Он согласился отвезти Эдвину домой, вышел кому-то там позвонить и поймать такси; машину он подогнал к самым дверям.
— Потом поеду прямиком к себе, — сообщил он, поддерживая ковыляющую Эдвину. — Мне нужно лечь пораньше.
— Мне тоже, — сказала я. — Нужно об очень многом подумать.
— Он вас ревнует, Флёр, — сказала Эдвина, но я не поняла, что она имеет в виду.
Когда ее усаживали в такси, она спросила:
— У вас в комнате настоящий Дега?
— Художник его школы, — сказала я.
Лесли рассмеялся от всей души. Я помахала им на прощанье и вернулась к себе. Помнится, я поглядела на эту картину — экипаж, а в нем две женщины с красными помпонами на твердых коричневых шляпках — и еще подумала: как ее можно было принять за Дега?! Картина была английская, подписанная «Дж. Хэйлар. 1863».

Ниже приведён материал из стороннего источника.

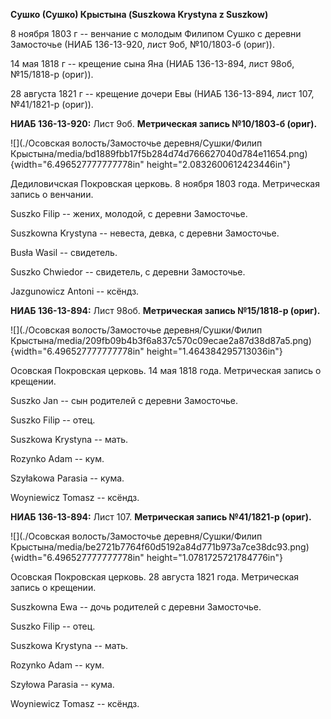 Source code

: **Сушко (Сушко) Крыстына (Suszkowa Krystyna z Suszkow)**

8 ноября 1803 г -- венчание с молодым Филипом Сушко с деревни Замосточье
(НИАБ 136-13-920, лист 9об, №10/1803-б (ориг)).

14 мая 1818 г -- крещение сына Яна (НИАБ 136-13-894, лист 98об,
№15/1818-р (ориг)).

28 августа 1821 г -- крещение дочери Евы (НИАБ 136-13-894, лист 107,
№41/1821-р (ориг)).

**НИАБ 136-13-920:** Лист 9об. **Метрическая запись №10/1803-б (ориг).**

![](./Осовская волость/Замосточье деревня/Сушки/Филип Крыстына/media/bd1889fbb17f5b284d74d766627040d784e11654.png){width="6.496527777777778in"
height="2.0832600612423446in"}

Дедиловичская Покровская церковь. 8 ноября 1803 года. Метрическая запись
о венчании.

Suszko Filip -- жених, молодой, с деревни Замосточье.

Suszkowna Krystyna -- невеста, девка, с деревни Замосточье.

Busła Wasil -- свидетель.

Suszko Chwiedor -- свидетель, с деревни Замосточье.

Jazgunowicz Antoni -- ксёндз.

**НИАБ 136-13-894:** Лист 98об. **Метрическая запись №15/1818-р
(ориг).**

![](./Осовская волость/Замосточье деревня/Сушки/Филип Крыстына/media/209fb09b4b3f6a837c570c09ecae2a87d38d87a5.png){width="6.496527777777778in"
height="1.464384295713036in"}

Осовская Покровская церковь. 14 мая 1818 года. Метрическая запись о
крещении.

Suszko Jan -- сын родителей с деревни Замосточье.

Suszko Filip -- отец.

Suszkowa Krystyna -- мать.

Rozynko Adam -- кум.

Szyłakowa Parasia -- кума.

Woyniewicz Tomasz -- ксёндз.

**НИАБ 136-13-894:** Лист 107. **Метрическая запись №41/1821-р (ориг).**

![](./Осовская волость/Замосточье деревня/Сушки/Филип Крыстына/media/be2721b7764f60d5192a84d771b973a7ce38dc93.png){width="6.496527777777778in"
height="1.0781725721784776in"}

Осовская Покровская церковь. 28 августа 1821 года. Метрическая запись о
крещении.

Suszkowna Ewa -- дочь родителей с деревни Замосточье.

Suszko Filip -- отец.

Suszkowa Krystyna -- мать.

Rozynko Adam -- кум.

Szyłowa Parasia -- кума.

Woyniewicz Tomasz -- ксёндз.
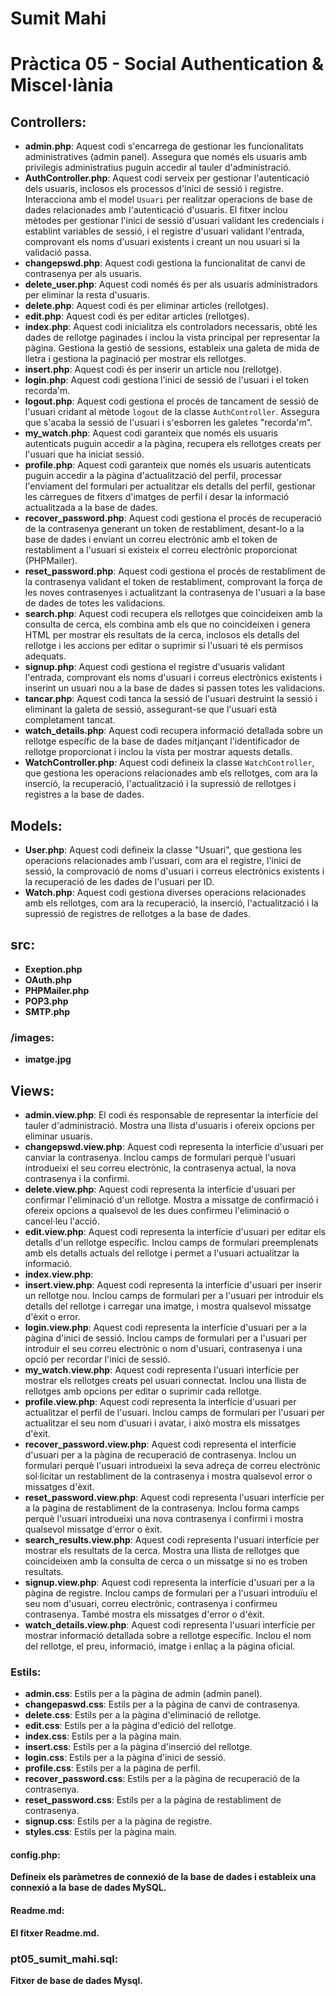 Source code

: # Sumit Mahi 
# Pràctica 05 - Social Authentication & Miscel·lània

## Controllers:
- **admin.php**: Aquest codi s'encarrega de gestionar les funcionalitats administratives (admin panel). Assegura que només els usuaris amb privilegis administratius puguin accedir al tauler d'administració.
- **AuthController.php**: Aquest codi serveix per gestionar l'autenticació dels usuaris, inclosos els processos d'inici de sessió i registre. Interacciona amb el model `Usuari` per realitzar operacions de base de dades relacionades amb l'autenticació d'usuaris. El fitxer inclou mètodes per gestionar l'inici de sessió d'usuari validant les credencials i establint variables de sessió, i el registre d'usuari validant l'entrada, comprovant els noms d'usuari existents i creant un nou usuari si la validació passa.
- **changepswd.php**: Aquest codi gestiona la funcionalitat de canvi de contrasenya per als usuaris.
- **delete_user.php**: Aquest codi només és per als usuaris administradors per eliminar la resta d'usuaris.
- **delete.php**: Aquest codi és per eliminar articles (rellotges).
- **edit.php**: Aquest codi és per editar articles (rellotges).
- **index.php**: Aquest codi inicialitza els controladors necessaris, obté les dades de rellotge paginades i inclou la vista principal per representar la pàgina. Gestiona la gestió de sessions, estableix una galeta de mida de lletra i gestiona la paginació per mostrar els rellotges.
- **insert.php**: Aquest codi és per inserir un article nou (rellotge).
- **login.php**: Aquest codi gestiona l'inici de sessió de l'usuari i el token recorda'm.
- **logout.php**: Aquest codi gestiona el procés de tancament de sessió de l'usuari cridant al mètode `logout` de la classe `AuthController`. Assegura que s'acaba la sessió de l'usuari i s'esborren les galetes "recorda'm".
- **my_watch.php**: Aquest codi garanteix que només els usuaris autenticats puguin accedir a la pàgina, recupera els rellotges creats per l'usuari que ha iniciat sessió.
- **profile.php**: Aquest codi garanteix que només els usuaris autenticats puguin accedir a la pàgina d'actualització del perfil, processar l'enviament del formulari per actualitzar els detalls del perfil, gestionar les càrregues de fitxers d'imatges de perfil i desar la informació actualitzada a la base de dades.
- **recover_password.php**: Aquest codi gestiona el procés de recuperació de la contrasenya generant un token de restabliment, desant-lo a la base de dades i enviant un correu electrònic amb el token de restabliment a l'usuari si existeix el correu electrònic proporcionat (PHPMailer).
- **reset_password.php**: Aquest codi gestiona el procés de restabliment de la contrasenya validant el token de restabliment, comprovant la força de les noves contrasenyes i actualitzant la contrasenya de l'usuari a la base de dades de totes les validacions.
- **search.php**: Aquest codi recupera els rellotges que coincideixen amb la consulta de cerca, els combina amb els que no coincideixen i genera HTML per mostrar els resultats de la cerca, inclosos els detalls del rellotge i les accions per editar o suprimir si l'usuari té els permisos adequats.
- **signup.php**: Aquest codi gestiona el registre d'usuaris validant l'entrada, comprovant els noms d'usuari i correus electrònics existents i inserint un usuari nou a la base de dades si passen totes les validacions.
- **tancar.php**: Aquest codi tanca la sessió de l'usuari destruint la sessió i eliminant la galeta de sessió, assegurant-se que l'usuari està completament tancat.
- **watch_details.php**: Aquest codi recupera informació detallada sobre un rellotge específic de la base de dades mitjançant l'identificador de rellotge proporcionat i inclou la vista per mostrar aquests detalls.
- **WatchController.php**: Aquest codi defineix la classe `WatchController`, que gestiona les operacions relacionades amb els rellotges, com ara la inserció, la recuperació, l'actualització i la supressió de rellotges i registres a la base de dades.

## Models:
- **User.php**: Aquest codi defineix la classe "Usuari", que gestiona les operacions relacionades amb l'usuari, com ara el registre, l'inici de sessió, la comprovació de noms d'usuari i correus electrònics existents i la recuperació de les dades de l'usuari per ID.
- **Watch.php**: Aquest codi gestiona diverses operacions relacionades amb els rellotges, com ara la recuperació, la inserció, l'actualització i la supressió de registres de rellotges a la base de dades.

## src:
- **Exeption.php**
- **OAuth.php**
- **PHPMailer.php**
- **POP3.php**
- **SMTP.php**
### **/images:**
- **imatge.jpg**

## Views:
- **admin.view.php**: El codi és responsable de representar la interfície del tauler d'administració. Mostra una llista d'usuaris i ofereix opcions per eliminar usuaris.
- **changepswd.view.php**: Aquest codi representa la interfície d'usuari per canviar la contrasenya. Inclou camps de formulari perquè l'usuari introdueixi el seu correu electrònic, la contrasenya actual, la nova contrasenya i la confirmi.
- **delete.view.php**: Aquest codi representa la interfície d'usuari per confirmar l'eliminació d'un rellotge. Mostra a missatge de confirmació i ofereix opcions a qualsevol de les dues confirmeu l'eliminació o cancel·leu l'acció.
- **edit.view.php**: Aquest codi representa la interfície d'usuari per editar els detalls d'un rellotge específic. Inclou camps de formulari preemplenats amb els detalls actuals del rellotge i permet a l'usuari actualitzar la informació.
- **index.view.php**: 
- **insert.view.php**: Aquest codi representa la interfície d'usuari per inserir un rellotge nou. Inclou camps de formulari per a l'usuari per introduir els detalls del rellotge i carregar una imatge, i mostra qualsevol missatge d'èxit o error.
- **login.view.php**: Aquest codi representa la interfície d'usuari per a la pàgina d'inici de sessió. Inclou camps de formulari per a l'usuari per introduir el seu correu electrònic o nom d'usuari, contrasenya i una opció per recordar l'inici de sessió.
- **my_watch.view.php**: Aquest codi representa l'usuari interfície per mostrar els rellotges creats pel usuari connectat. Inclou una llista de rellotges amb opcions per editar o suprimir cada rellotge.
- **profile.view.php**: Aquest codi representa la interfície d'usuari per actualitzar el perfil de l'usuari. Inclou camps de formulari per
l'usuari per actualitzar el seu nom d'usuari i avatar, i això mostra els missatges d'èxit.
- **recover_password.view.php**: Aquest codi representa el interfície d'usuari per a la pàgina de recuperació de contrasenya. Inclou un formulari perquè l'usuari introdueixi la seva adreça de correu electrònic sol·licitar un restabliment de la contrasenya i mostra qualsevol error o
missatges d'èxit.
- **reset_password.view.php**: Aquest codi representa l'usuari interfície per a la pàgina de restabliment de la contrasenya. Inclou forma
camps perquè l'usuari introdueixi una nova contrasenya i confirmi i mostra qualsevol missatge d'error o èxit.
- **search_results.view.php**: Aquest codi representa l'usuari interfície per mostrar els resultats de la cerca. Mostra una llista de rellotges que coincideixen amb la consulta de cerca o un missatge si no es troben resultats.
- **signup.view.php**: Aquest codi representa la interfície d'usuari per a la pàgina de registre. Inclou camps de formulari per a l'usuari introduïu el seu nom d'usuari, correu electrònic, contrasenya i confirmeu contrasenya. També mostra els missatges d'error o d'èxit.
- **watch_details.view.php**: Aquest codi representa l'usuari interfície per mostrar informació detallada sobre a rellotge específic. Inclou el nom del rellotge, el preu, informació, imatge i enllaç a la pàgina oficial.

### Estils:
- **admin.css**: Estils per a la pàgina de admin (admin panel).
- **changepaswd.css**: Estils per a la pàgina de canvi de contrasenya.
- **delete.css**: Estils per a la pàgina d'eliminació de rellotge.
- **edit.css**: Estils per a la pàgina d'edició del rellotge.
- **index.css**: Estils per a la pàgina main.
- **insert.css**: Estils per a la pàgina d'inserció del rellotge.
- **login.css**: Estils per a la pàgina d'inici de sessió.
- **profile.css**: Estils per a la pàgina de perfil.
- **recover_password.css**: Estils per a la pàgina de recuperació de la contrasenya.
- **reset_password.css**: Estils per a la pàgina de restabliment de contrasenya.
- **signup.css**: Estils per a la pàgina de registre.
- **styles.css**: Estils per la pàgina main.

#### config.php:
**Defineix els paràmetres de connexió de la base de dades i estableix una connexió a la base de dades MySQL.**

#### Readme.md:
**El fitxer Readme.md.**

### pt05_sumit_mahi.sql:
**Fitxer de base de dades Mysql.**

Я начала прибирать и готовиться ко сну, в целом глубоко довольная прожитым днем, когда на улице у меня под окном раздался женский голос, распевающий «За счастье прежних дней». Это был условный сигнал; им пользовались лишь немногие из моих друзей, давая знать, чтобы я впустила их в позднее время, не навлекая на себя нареканий со стороны неумолимой администрации и обслуживающего персонала. Открыв окно и выглянув на улицу, я с изумлением различила при свете фонаря массивную фигуру Дотти, жены Лесли; время шло к полуночи, и до этого она заявлялась сюда так поздно лишь тогда, когда рассчитывала застать у меня своего мужа. Я решила, что произошло нечто непредвиденное.
— Что случилось, Дотти? — сказала я. — Лесли здесь нет.
— Знаю. Он позвонил, что подбросит до дома твою знакомую, а затем отправится в Сохо на какое-то литературное сборище, от которого не смог отвертеться. Флёр, нам надо поговорить.
Я услышала, как у меня над головой отворили окно, но смотреть не стала — и без того было ясно, что это кто-то из Алекзандеров и сию минуту подымется шум. Я только сказала:
— Сейчас открою.
Окно наверху захлопнулось. Я сошла вниз и впустила Дотти. Ее симпатичное лицо было укутано в шарфики, благоухавшие «Английской Розой».
Я налила ей алжирского. Она расплакалась.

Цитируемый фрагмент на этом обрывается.